* YOUR INSTRUCTIONS
Which lines of the listing hold the string "agreements"? Show each of them.

:: AVAILABLE DATA

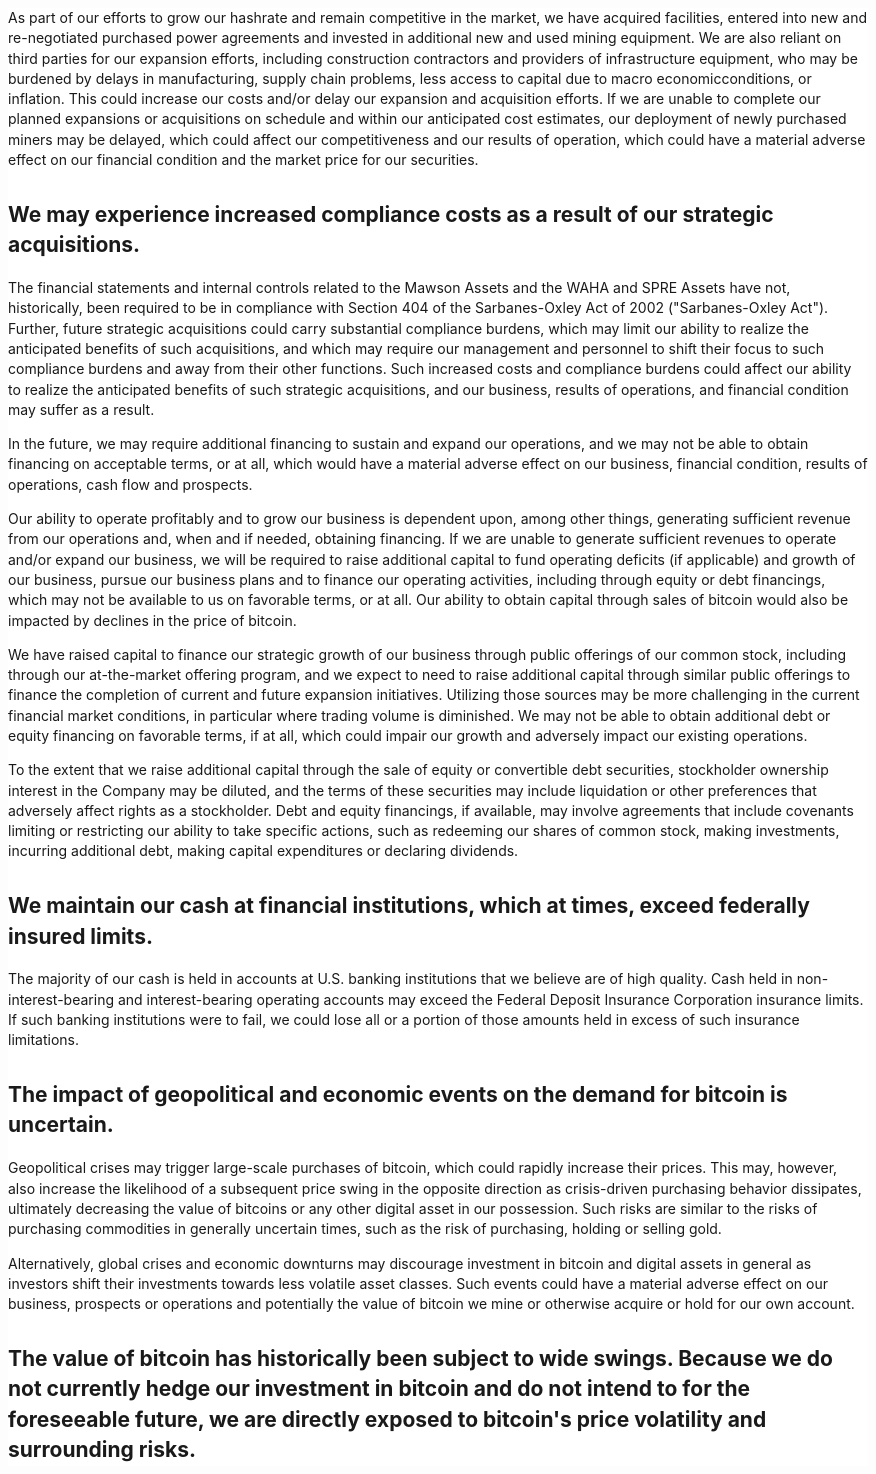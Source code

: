 <p>As part of our efforts to grow our hashrate and remain competitive in the market, we have acquired facilities, entered into new and re-negotiated purchased power agreements and invested in additional new and used mining equipment. We are also reliant on third parties for our expansion efforts, including construction contractors and providers of infrastructure equipment, who may be burdened by delays in manufacturing, supply chain problems, less access to capital due to macro economicconditions, or inflation. This could increase our costs and/or delay our expansion and acquisition efforts. If we are unable to complete our planned expansions or acquisitions on schedule and within our anticipated cost estimates, our deployment of newly purchased miners may be delayed, which could affect our competitiveness and our results of operation, which could have a material adverse effect on our financial condition and the market price for our securities.</p>
<h2>We may experience increased compliance costs as a result of our strategic acquisitions.</h2>
<p>The financial statements and internal controls related to the Mawson Assets and the WAHA and SPRE Assets have not, historically, been required to be in compliance with Section 404 of the Sarbanes-Oxley Act of 2002 ("Sarbanes-Oxley Act"). Further, future strategic acquisitions could carry substantial compliance burdens, which may limit our ability to realize the anticipated benefits of such acquisitions, and which may require our management and personnel to shift their focus to such compliance burdens and away from their other functions. Such increased costs and compliance burdens could affect our ability to realize the anticipated benefits of such strategic acquisitions, and our business, results of operations, and financial condition may suffer as a result.</p>
<p>In the future, we may require additional financing to sustain and expand our operations, and we may not be able to obtain financing on acceptable terms, or at all, which would have a material adverse effect on our business, financial condition, results of operations, cash flow and prospects.</p>
<p>Our ability to operate profitably and to grow our business is dependent upon, among other things, generating sufficient revenue from our operations and, when and if needed, obtaining financing. If we are unable to generate sufficient revenues to operate and/or expand our business, we will be required to raise additional capital to fund operating deficits (if applicable) and growth of our business, pursue our business plans and to finance our operating activities, including through equity or debt financings, which may not be available to us on favorable terms, or at all. Our ability to obtain capital through sales of bitcoin would also be impacted by declines in the price of bitcoin.</p>
<p>We have raised capital to finance our strategic growth of our business through public offerings of our common stock, including through our at-the-market offering program, and we expect to need to raise additional capital through similar public offerings to finance the completion of current and future expansion initiatives. Utilizing those sources may be more challenging in the current financial market conditions, in particular where trading volume is diminished. We may not be able to obtain additional debt or equity financing on favorable terms, if at all, which could impair our growth and adversely impact our existing operations.</p>
<p>To the extent that we raise additional capital through the sale of equity or convertible debt securities, stockholder ownership interest in the Company may be diluted, and the terms of these securities may include liquidation or other preferences that adversely affect rights as a stockholder. Debt and equity financings, if available, may involve agreements that include covenants limiting or restricting our ability to take specific actions, such as redeeming our shares of common stock, making investments, incurring additional debt, making capital expenditures or declaring dividends.</p>
<h2>We maintain our cash at financial institutions, which at times, exceed federally insured limits.</h2>
<p>The majority of our cash is held in accounts at U.S. banking institutions that we believe are of high quality. Cash held in non-interest-bearing and interest-bearing operating accounts may exceed the Federal Deposit Insurance Corporation insurance limits. If such banking institutions were to fail, we could lose all or a portion of those amounts held in excess of such insurance limitations.</p>
<h2>The impact of geopolitical and economic events on the demand for bitcoin is uncertain.</h2>
<p>Geopolitical crises may trigger large-scale purchases of bitcoin, which could rapidly increase their prices. This may, however, also increase the likelihood of a subsequent price swing in the opposite direction as crisis-driven purchasing behavior dissipates, ultimately decreasing the value of bitcoins or any other digital asset in our possession. Such risks are similar to the risks of purchasing commodities in generally uncertain times, such as the risk of purchasing, holding or selling gold.</p>
<p>Alternatively, global crises and economic downturns may discourage investment in bitcoin and digital assets in general as investors shift their investments towards less volatile asset classes. Such events could have a material adverse effect on our business, prospects or operations and potentially the value of bitcoin we mine or otherwise acquire or hold for our own account.</p>
<h2>The value of bitcoin has historically been subject to wide swings. Because we do not currently hedge our investment in bitcoin and do not intend to for the foreseeable future, we are directly exposed to bitcoin's price volatility and surrounding risks.</h2>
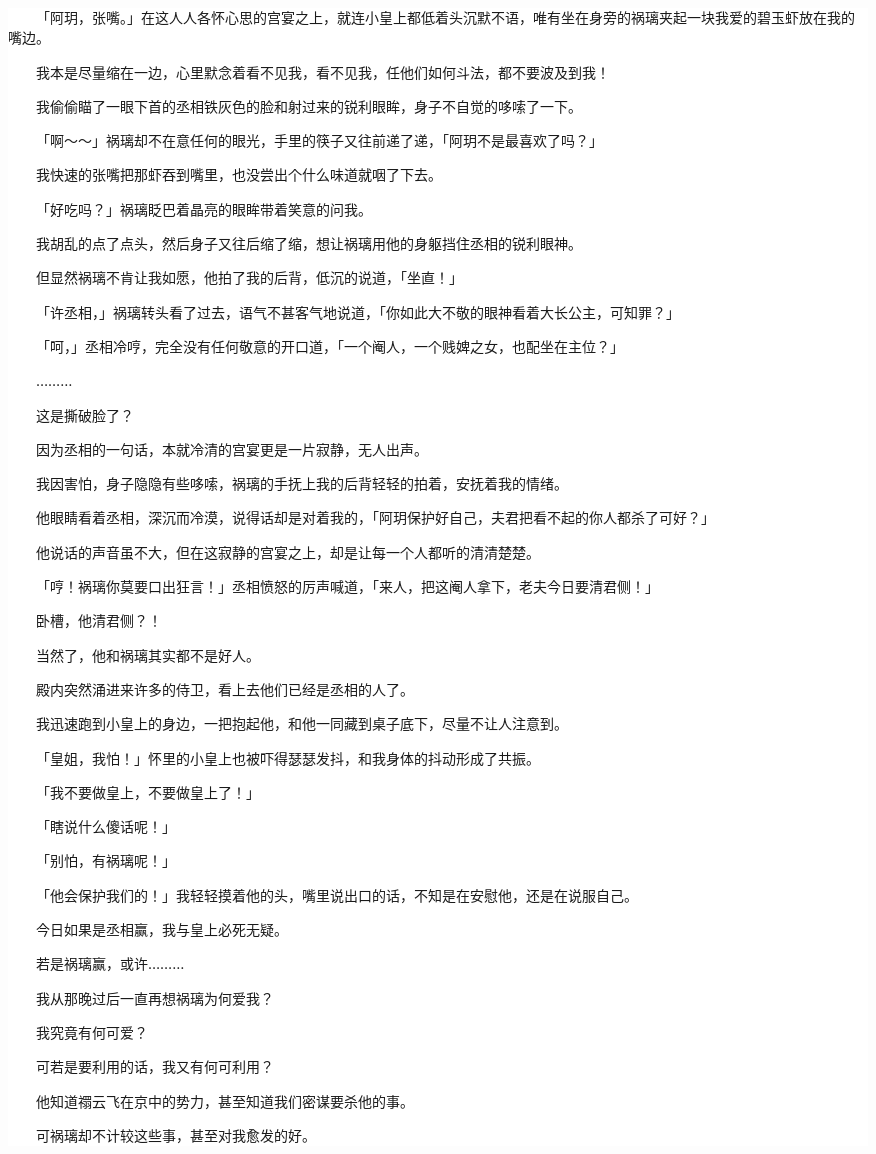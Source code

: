 &emsp;&emsp;「阿玥，张嘴。」在这人人各怀心思的宫宴之上，就连小皇上都低着头沉默不语，唯有坐在身旁的祸璃夹起一块我爱的碧玉虾放在我的嘴边。  
  
&emsp;&emsp;我本是尽量缩在一边，心里默念着看不见我，看不见我，任他们如何斗法，都不要波及到我！  
  
&emsp;&emsp;我偷偷瞄了一眼下首的丞相铁灰色的脸和射过来的锐利眼眸，身子不自觉的哆嗦了一下。  
  
&emsp;&emsp;「啊～～」祸璃却不在意任何的眼光，手里的筷子又往前递了递，「阿玥不是最喜欢了吗？」  
  
&emsp;&emsp;我快速的张嘴把那虾吞到嘴里，也没尝出个什么味道就咽了下去。  
  
&emsp;&emsp;「好吃吗？」祸璃眨巴着晶亮的眼眸带着笑意的问我。  
  
&emsp;&emsp;我胡乱的点了点头，然后身子又往后缩了缩，想让祸璃用他的身躯挡住丞相的锐利眼神。  
  
&emsp;&emsp;但显然祸璃不肯让我如愿，他拍了我的后背，低沉的说道，「坐直！」  
  
&emsp;&emsp;「许丞相，」祸璃转头看了过去，语气不甚客气地说道，「你如此大不敬的眼神看着大长公主，可知罪？」  
  
&emsp;&emsp;「呵，」丞相冷哼，完全没有任何敬意的开口道，「一个阉人，一个贱婢之女，也配坐在主位？」  
  
&emsp;&emsp;………  
  
&emsp;&emsp;这是撕破脸了？  
  
&emsp;&emsp;因为丞相的一句话，本就冷清的宫宴更是一片寂静，无人出声。  
  
&emsp;&emsp;我因害怕，身子隐隐有些哆嗦，祸璃的手抚上我的后背轻轻的拍着，安抚着我的情绪。  
  
&emsp;&emsp;他眼睛看着丞相，深沉而冷漠，说得话却是对着我的，「阿玥保护好自己，夫君把看不起的你人都杀了可好？」  
  
&emsp;&emsp;他说话的声音虽不大，但在这寂静的宫宴之上，却是让每一个人都听的清清楚楚。  
  
&emsp;&emsp;「哼！祸璃你莫要口出狂言！」丞相愤怒的厉声喊道，「来人，把这阉人拿下，老夫今日要清君侧！」  
  
&emsp;&emsp;卧槽，他清君侧？！  
  
&emsp;&emsp;当然了，他和祸璃其实都不是好人。  
  
&emsp;&emsp;殿内突然涌进来许多的侍卫，看上去他们已经是丞相的人了。  
  
&emsp;&emsp;我迅速跑到小皇上的身边，一把抱起他，和他一同藏到桌子底下，尽量不让人注意到。  
  
&emsp;&emsp;「皇姐，我怕！」怀里的小皇上也被吓得瑟瑟发抖，和我身体的抖动形成了共振。  
  
&emsp;&emsp;「我不要做皇上，不要做皇上了！」  
  
&emsp;&emsp;「瞎说什么傻话呢！」  
  
&emsp;&emsp;「别怕，有祸璃呢！」  
  
&emsp;&emsp;「他会保护我们的！」我轻轻摸着他的头，嘴里说出口的话，不知是在安慰他，还是在说服自己。  
  
&emsp;&emsp;今日如果是丞相赢，我与皇上必死无疑。  
  
&emsp;&emsp;若是祸璃赢，或许………  
  
&emsp;&emsp;我从那晚过后一直再想祸璃为何爱我？  
  
&emsp;&emsp;我究竟有何可爱？  
  
&emsp;&emsp;可若是要利用的话，我又有何可利用？  
  
&emsp;&emsp;他知道禤云飞在京中的势力，甚至知道我们密谋要杀他的事。  
  
&emsp;&emsp;可祸璃却不计较这些事，甚至对我愈发的好。  
  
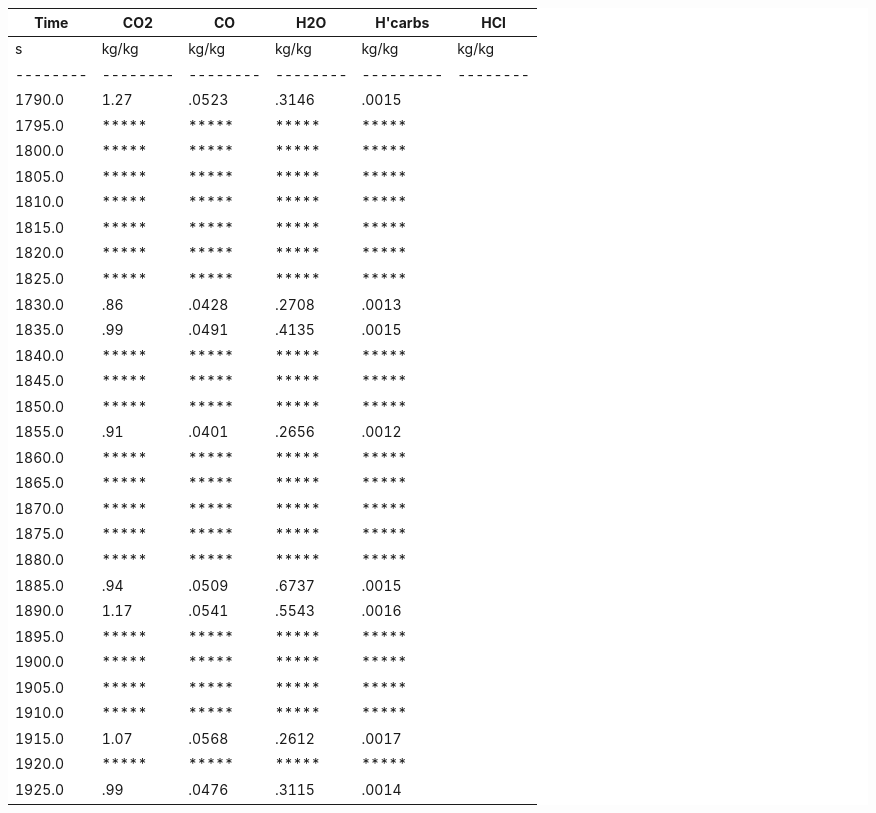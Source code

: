 | Time   | CO2    | CO     | H2O    | H'carbs | HCl    |
|--------|--------|--------|--------|---------|--------|
| s      | kg/kg  | kg/kg  | kg/kg  | kg/kg   | kg/kg  |
|--------|--------|--------|--------|---------|--------|
| 1790.0 | 1.27   | .0523  | .3146  | .0015   |        |
| 1795.0 | *****  | *****  | *****  | *****   |        |
| 1800.0 | *****  | *****  | *****  | *****   |        |
| 1805.0 | *****  | *****  | *****  | *****   |        |
| 1810.0 | *****  | *****  | *****  | *****   |        |
| 1815.0 | *****  | *****  | *****  | *****   |        |
| 1820.0 | *****  | *****  | *****  | *****   |        |
| 1825.0 | *****  | *****  | *****  | *****   |        |
| 1830.0 | .86    | .0428  | .2708  | .0013   |        |
| 1835.0 | .99    | .0491  | .4135  | .0015   |        |
| 1840.0 | *****  | *****  | *****  | *****   |        |
| 1845.0 | *****  | *****  | *****  | *****   |        |
| 1850.0 | *****  | *****  | *****  | *****   |        |
| 1855.0 | .91    | .0401  | .2656  | .0012   |        |
| 1860.0 | *****  | *****  | *****  | *****   |        |
| 1865.0 | *****  | *****  | *****  | *****   |        |
| 1870.0 | *****  | *****  | *****  | *****   |        |
| 1875.0 | *****  | *****  | *****  | *****   |        |
| 1880.0 | *****  | *****  | *****  | *****   |        |
| 1885.0 | .94    | .0509  | .6737  | .0015   |        |
| 1890.0 | 1.17   | .0541  | .5543  | .0016   |        |
| 1895.0 | *****  | *****  | *****  | *****   |        |
| 1900.0 | *****  | *****  | *****  | *****   |        |
| 1905.0 | *****  | *****  | *****  | *****   |        |
| 1910.0 | *****  | *****  | *****  | *****   |        |
| 1915.0 | 1.07   | .0568  | .2612  | .0017   |        |
| 1920.0 | *****  | *****  | *****  | *****   |        |
| 1925.0 | .99    | .0476  | .3115  | .0014   |        |

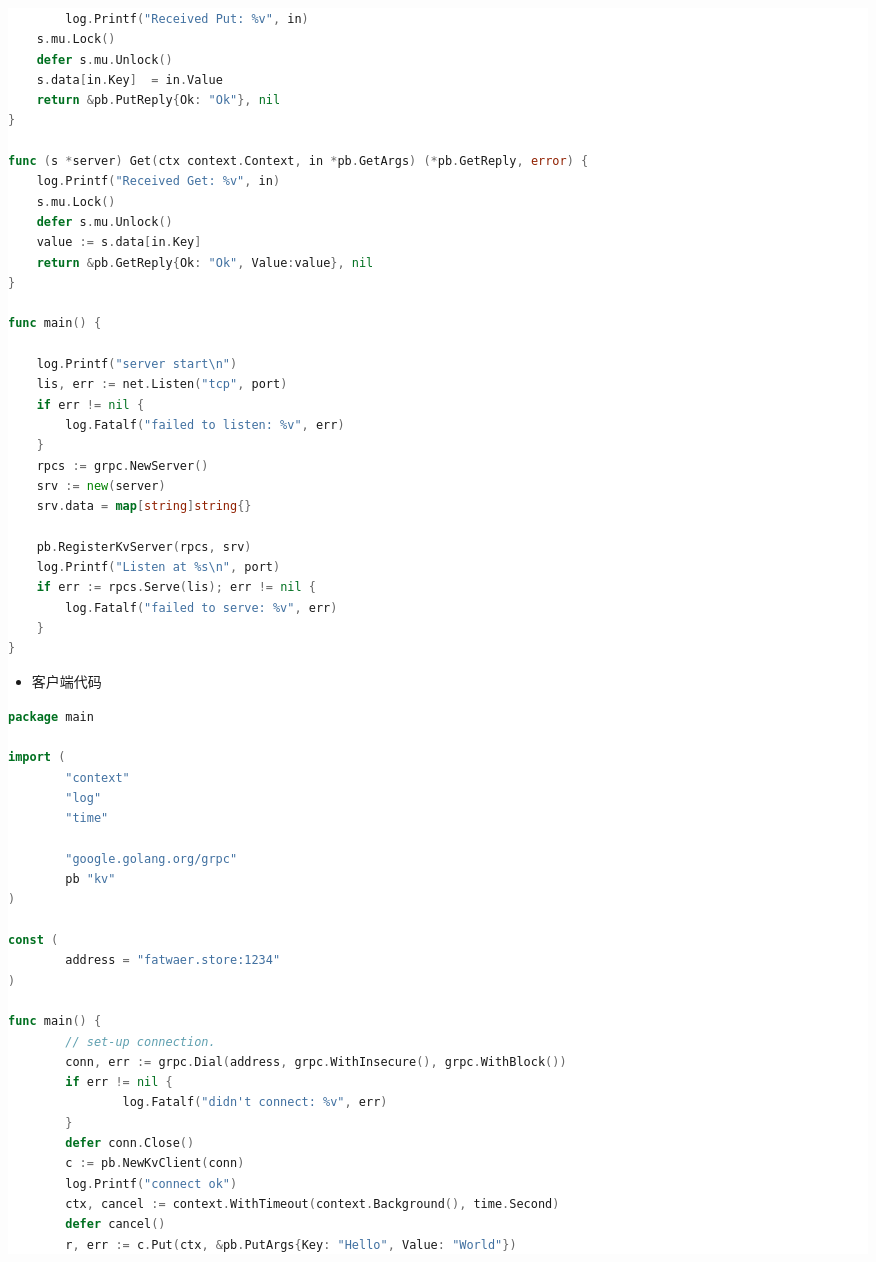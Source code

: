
 ``` go
        log.Printf("Received Put: %v", in)
    s.mu.Lock()
    defer s.mu.Unlock()
    s.data[in.Key]  = in.Value
    return &pb.PutReply{Ok: "Ok"}, nil
}

func (s *server) Get(ctx context.Context, in *pb.GetArgs) (*pb.GetReply, error) {
    log.Printf("Received Get: %v", in)
    s.mu.Lock()
    defer s.mu.Unlock()
    value := s.data[in.Key]
    return &pb.GetReply{Ok: "Ok", Value:value}, nil
}

func main() {

    log.Printf("server start\n")
    lis, err := net.Listen("tcp", port)
    if err != nil {
        log.Fatalf("failed to listen: %v", err)
    }
    rpcs := grpc.NewServer()
    srv := new(server)
    srv.data = map[string]string{}

    pb.RegisterKvServer(rpcs, srv)
    log.Printf("Listen at %s\n", port)
    if err := rpcs.Serve(lis); err != nil {
        log.Fatalf("failed to serve: %v", err)
    }
}
```

- 客户端代码

``` go
package main

import (
        "context"
        "log"
        "time"

        "google.golang.org/grpc"
        pb "kv"
)

const (
        address = "fatwaer.store:1234"
)

func main() {
        // set-up connection.
        conn, err := grpc.Dial(address, grpc.WithInsecure(), grpc.WithBlock())
        if err != nil {
                log.Fatalf("didn't connect: %v", err)
        }
        defer conn.Close()
        c := pb.NewKvClient(conn)
        log.Printf("connect ok")
        ctx, cancel := context.WithTimeout(context.Background(), time.Second)
        defer cancel()
        r, err := c.Put(ctx, &pb.PutArgs{Key: "Hello", Value: "World"})
```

::::

* RESULT
: <p>As part of our efforts to grow our hashrate and remain competitive in the market, we have acquired facilities, entered into new and re-negotiated purchased power agreements and invested in additional new and used mining equipment. We are also reliant on third parties for our expansion efforts, including construction contractors and providers of infrastructure equipment, who may be burdened by delays in manufacturing, supply chain problems, less access to capital due to macro economicconditions, or inflation. This could increase our costs and/or delay our expansion and acquisition efforts. If we are unable to complete our planned expansions or acquisitions on schedule and within our anticipated cost estimates, our deployment of newly purchased miners may be delayed, which could affect our competitiveness and our results of operation, which could have a material adverse effect on our financial condition and the market price for our securities.</p>
<p>To the extent that we raise additional capital through the sale of equity or convertible debt securities, stockholder ownership interest in the Company may be diluted, and the terms of these securities may include liquidation or other preferences that adversely affect rights as a stockholder. Debt and equity financings, if available, may involve agreements that include covenants limiting or restricting our ability to take specific actions, such as redeeming our shares of common stock, making investments, incurring additional debt, making capital expenditures or declaring dividends.</p>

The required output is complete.